* **TASK**
Look below for the line with "# Notes App" and the line with "## Description"; repeat exactly those two lines and all lines between them, but no pictures.

════════════════

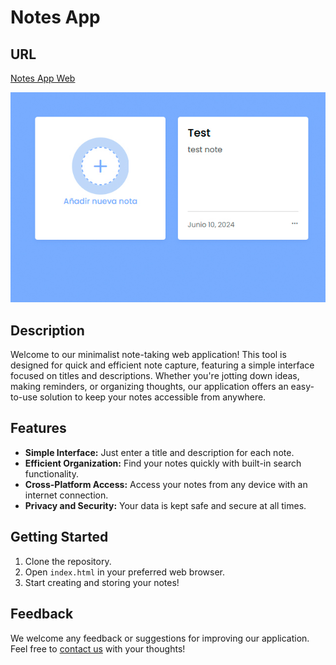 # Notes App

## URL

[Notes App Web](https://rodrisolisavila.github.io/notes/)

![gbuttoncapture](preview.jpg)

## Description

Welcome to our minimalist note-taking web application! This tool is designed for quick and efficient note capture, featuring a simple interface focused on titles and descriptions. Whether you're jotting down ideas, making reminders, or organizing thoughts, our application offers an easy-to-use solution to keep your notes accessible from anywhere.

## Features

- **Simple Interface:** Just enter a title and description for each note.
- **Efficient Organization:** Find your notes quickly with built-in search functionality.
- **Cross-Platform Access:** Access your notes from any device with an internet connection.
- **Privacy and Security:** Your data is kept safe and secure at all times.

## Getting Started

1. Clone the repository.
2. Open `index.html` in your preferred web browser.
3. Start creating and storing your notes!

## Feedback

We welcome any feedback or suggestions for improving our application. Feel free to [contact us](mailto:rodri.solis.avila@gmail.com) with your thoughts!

════════════════

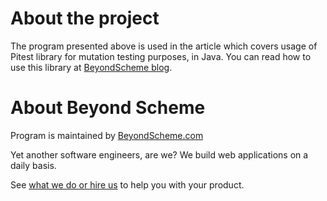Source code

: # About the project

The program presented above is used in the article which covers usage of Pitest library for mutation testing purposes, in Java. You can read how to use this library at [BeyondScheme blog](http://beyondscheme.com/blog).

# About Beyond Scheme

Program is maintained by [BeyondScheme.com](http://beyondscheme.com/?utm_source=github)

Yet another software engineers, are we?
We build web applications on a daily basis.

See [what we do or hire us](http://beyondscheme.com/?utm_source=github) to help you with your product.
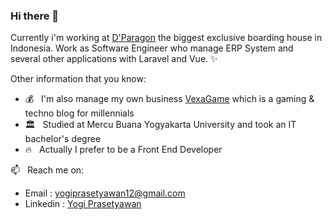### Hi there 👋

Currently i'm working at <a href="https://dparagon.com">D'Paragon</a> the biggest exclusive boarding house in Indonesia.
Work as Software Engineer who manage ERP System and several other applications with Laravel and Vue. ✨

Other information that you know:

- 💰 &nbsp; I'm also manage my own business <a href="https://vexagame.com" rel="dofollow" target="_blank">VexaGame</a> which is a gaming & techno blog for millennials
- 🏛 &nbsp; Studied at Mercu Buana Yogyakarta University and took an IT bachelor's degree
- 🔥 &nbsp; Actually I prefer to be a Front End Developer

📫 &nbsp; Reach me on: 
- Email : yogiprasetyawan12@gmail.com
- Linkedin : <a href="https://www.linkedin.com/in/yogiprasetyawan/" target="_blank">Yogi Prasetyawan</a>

════════════════

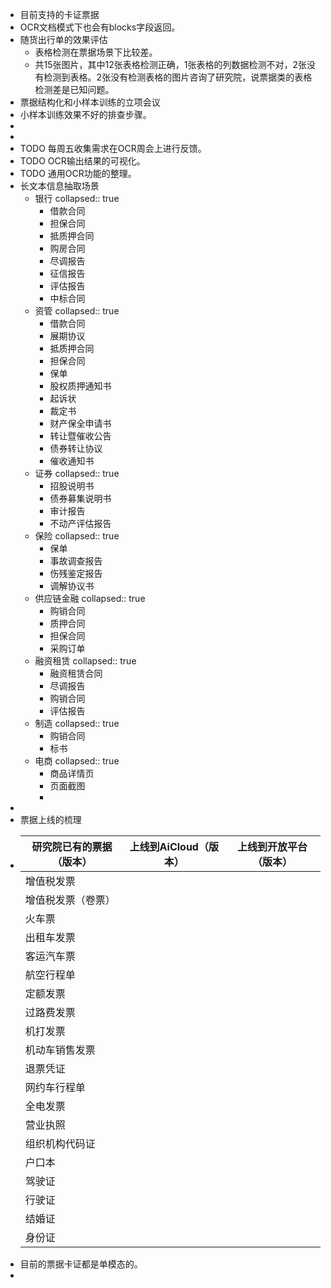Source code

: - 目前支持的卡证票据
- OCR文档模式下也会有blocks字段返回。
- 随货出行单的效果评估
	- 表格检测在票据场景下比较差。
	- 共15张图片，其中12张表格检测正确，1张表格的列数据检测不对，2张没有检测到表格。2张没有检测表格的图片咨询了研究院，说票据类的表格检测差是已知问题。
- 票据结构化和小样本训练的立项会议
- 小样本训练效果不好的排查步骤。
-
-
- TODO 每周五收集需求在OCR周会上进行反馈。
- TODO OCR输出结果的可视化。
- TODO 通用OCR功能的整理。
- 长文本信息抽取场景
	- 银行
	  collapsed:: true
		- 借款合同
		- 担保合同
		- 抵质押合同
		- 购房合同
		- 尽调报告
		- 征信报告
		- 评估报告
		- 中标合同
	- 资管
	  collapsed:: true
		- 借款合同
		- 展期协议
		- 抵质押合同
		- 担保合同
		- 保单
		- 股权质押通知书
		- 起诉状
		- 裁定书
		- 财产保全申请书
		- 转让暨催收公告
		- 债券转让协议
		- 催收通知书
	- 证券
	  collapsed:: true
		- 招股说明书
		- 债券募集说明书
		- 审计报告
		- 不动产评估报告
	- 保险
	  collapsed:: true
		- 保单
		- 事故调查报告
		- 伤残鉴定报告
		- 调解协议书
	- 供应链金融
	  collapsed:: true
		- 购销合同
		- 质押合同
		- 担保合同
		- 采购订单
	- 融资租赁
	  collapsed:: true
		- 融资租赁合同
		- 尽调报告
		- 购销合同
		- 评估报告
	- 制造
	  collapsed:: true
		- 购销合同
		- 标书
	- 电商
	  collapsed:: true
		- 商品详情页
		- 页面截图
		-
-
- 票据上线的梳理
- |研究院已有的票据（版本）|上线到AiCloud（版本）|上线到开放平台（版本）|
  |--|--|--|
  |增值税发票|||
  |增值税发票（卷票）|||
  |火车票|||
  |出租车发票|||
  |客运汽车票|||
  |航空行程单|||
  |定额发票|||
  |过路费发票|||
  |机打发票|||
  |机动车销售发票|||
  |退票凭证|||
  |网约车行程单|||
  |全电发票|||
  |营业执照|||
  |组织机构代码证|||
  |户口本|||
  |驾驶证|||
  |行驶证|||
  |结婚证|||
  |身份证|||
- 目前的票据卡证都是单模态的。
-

════════════════

* **YOUR RESPONSE**
 # Notes App

## URL

[Notes App Web](https://rodrisolisavila.github.io/notes/)

![gbuttoncapture](preview.jpg)

## Description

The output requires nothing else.